→ Assignment
What you return must match the listing below exactly, minus any pictures.
---------- Dataset content
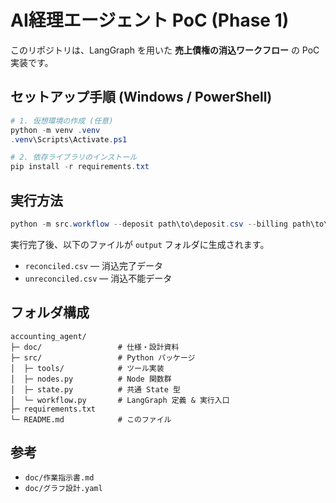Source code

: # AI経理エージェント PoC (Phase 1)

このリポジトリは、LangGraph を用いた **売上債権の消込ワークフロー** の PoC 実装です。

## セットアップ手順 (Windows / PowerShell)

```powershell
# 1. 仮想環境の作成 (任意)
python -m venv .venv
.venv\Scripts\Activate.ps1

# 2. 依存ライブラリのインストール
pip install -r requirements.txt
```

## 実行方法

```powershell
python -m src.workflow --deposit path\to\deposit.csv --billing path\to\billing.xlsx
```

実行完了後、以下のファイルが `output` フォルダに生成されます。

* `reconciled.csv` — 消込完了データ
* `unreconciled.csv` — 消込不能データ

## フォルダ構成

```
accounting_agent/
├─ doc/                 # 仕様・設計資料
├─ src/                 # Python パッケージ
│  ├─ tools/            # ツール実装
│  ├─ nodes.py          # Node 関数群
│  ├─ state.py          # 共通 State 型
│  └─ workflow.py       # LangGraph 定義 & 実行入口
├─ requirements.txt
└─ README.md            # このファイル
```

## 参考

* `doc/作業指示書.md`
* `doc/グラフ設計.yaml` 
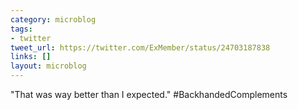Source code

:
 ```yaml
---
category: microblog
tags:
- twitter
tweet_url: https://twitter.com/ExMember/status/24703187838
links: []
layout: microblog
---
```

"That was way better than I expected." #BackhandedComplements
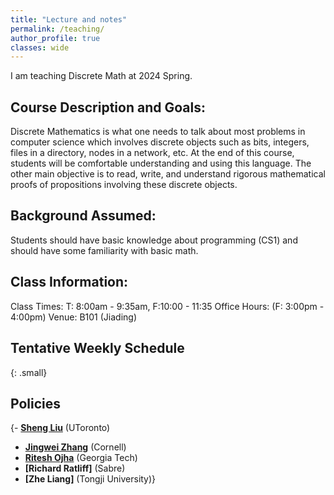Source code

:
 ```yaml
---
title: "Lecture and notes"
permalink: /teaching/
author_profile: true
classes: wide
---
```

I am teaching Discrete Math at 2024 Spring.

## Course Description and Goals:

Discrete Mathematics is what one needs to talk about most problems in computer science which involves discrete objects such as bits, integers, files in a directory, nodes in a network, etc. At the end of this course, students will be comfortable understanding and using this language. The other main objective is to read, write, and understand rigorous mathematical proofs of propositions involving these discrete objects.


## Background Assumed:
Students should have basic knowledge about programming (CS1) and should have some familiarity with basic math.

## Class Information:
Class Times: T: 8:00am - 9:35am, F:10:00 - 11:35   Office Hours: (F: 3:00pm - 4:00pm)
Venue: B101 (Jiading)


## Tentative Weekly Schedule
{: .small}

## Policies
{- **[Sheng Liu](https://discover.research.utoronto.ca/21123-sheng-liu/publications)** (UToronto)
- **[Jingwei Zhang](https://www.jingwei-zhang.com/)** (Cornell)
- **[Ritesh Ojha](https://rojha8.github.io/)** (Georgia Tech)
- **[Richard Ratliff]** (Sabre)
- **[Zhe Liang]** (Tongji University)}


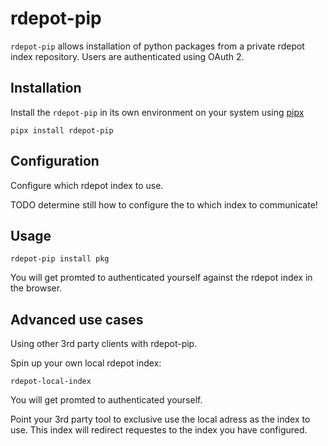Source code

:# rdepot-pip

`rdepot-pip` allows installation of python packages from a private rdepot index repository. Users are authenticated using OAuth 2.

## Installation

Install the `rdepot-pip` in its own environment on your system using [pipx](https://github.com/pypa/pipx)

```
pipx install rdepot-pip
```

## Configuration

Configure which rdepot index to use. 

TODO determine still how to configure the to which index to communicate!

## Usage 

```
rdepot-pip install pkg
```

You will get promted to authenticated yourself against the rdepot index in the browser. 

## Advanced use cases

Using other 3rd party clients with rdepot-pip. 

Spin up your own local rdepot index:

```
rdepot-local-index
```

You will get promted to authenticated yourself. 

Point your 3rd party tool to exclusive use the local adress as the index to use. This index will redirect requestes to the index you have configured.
--------------------
→ Written solution
Source code

: # AI経理エージェント PoC (Phase 1)

このリポジトリは、LangGraph を用いた **売上債権の消込ワークフロー** の PoC 実装です。

## セットアップ手順 (Windows / PowerShell)

```powershell
# 1. 仮想環境の作成 (任意)
python -m venv .venv
.venv\Scripts\Activate.ps1

# 2. 依存ライブラリのインストール
pip install -r requirements.txt
```

## 実行方法

```powershell
python -m src.workflow --deposit path\to\deposit.csv --billing path\to\billing.xlsx
```

実行完了後、以下のファイルが `output` フォルダに生成されます。

* `reconciled.csv` — 消込完了データ
* `unreconciled.csv` — 消込不能データ

## フォルダ構成

```
accounting_agent/
├─ doc/                 # 仕様・設計資料
├─ src/                 # Python パッケージ
│  ├─ tools/            # ツール実装
│  ├─ nodes.py          # Node 関数群
│  ├─ state.py          # 共通 State 型
│  └─ workflow.py       # LangGraph 定義 & 実行入口
├─ requirements.txt
└─ README.md            # このファイル
```

## 参考

* `doc/作業指示書.md`
* `doc/グラフ設計.yaml` 
Source code

:
 ```yaml
---
category: microblog
tags:
- twitter
tweet_url: https://twitter.com/ExMember/status/24703187838
links: []
layout: microblog
---
```

"That was way better than I expected." #BackhandedComplements
Source code

:
 ```yaml
---
title: "Lecture and notes"
permalink: /teaching/
author_profile: true
classes: wide
---
```

I am teaching Discrete Math at 2024 Spring.

## Course Description and Goals:

Discrete Mathematics is what one needs to talk about most problems in computer science which involves discrete objects such as bits, integers, files in a directory, nodes in a network, etc. At the end of this course, students will be comfortable understanding and using this language. The other main objective is to read, write, and understand rigorous mathematical proofs of propositions involving these discrete objects.


## Background Assumed:
Students should have basic knowledge about programming (CS1) and should have some familiarity with basic math.

## Class Information:
Class Times: T: 8:00am - 9:35am, F:10:00 - 11:35   Office Hours: (F: 3:00pm - 4:00pm)
Venue: B101 (Jiading)


## Tentative Weekly Schedule
{: .small}

## Policies
{- **[Sheng Liu](https://discover.research.utoronto.ca/21123-sheng-liu/publications)** (UToronto)
- **[Jingwei Zhang](https://www.jingwei-zhang.com/)** (Cornell)
- **[Ritesh Ojha](https://rojha8.github.io/)** (Georgia Tech)
- **[Richard Ratliff]** (Sabre)
- **[Zhe Liang]** (Tongji University)}


Source code

:# rdepot-pip

`rdepot-pip` allows installation of python packages from a private rdepot index repository. Users are authenticated using OAuth 2.

## Installation

Install the `rdepot-pip` in its own environment on your system using [pipx](https://github.com/pypa/pipx)

```
pipx install rdepot-pip
```

## Configuration

Configure which rdepot index to use. 

TODO determine still how to configure the to which index to communicate!

## Usage 

```
rdepot-pip install pkg
```

You will get promted to authenticated yourself against the rdepot index in the browser. 

## Advanced use cases

Using other 3rd party clients with rdepot-pip. 

Spin up your own local rdepot index:

```
rdepot-local-index
```

You will get promted to authenticated yourself. 

Point your 3rd party tool to exclusive use the local adress as the index to use. This index will redirect requestes to the index you have configured.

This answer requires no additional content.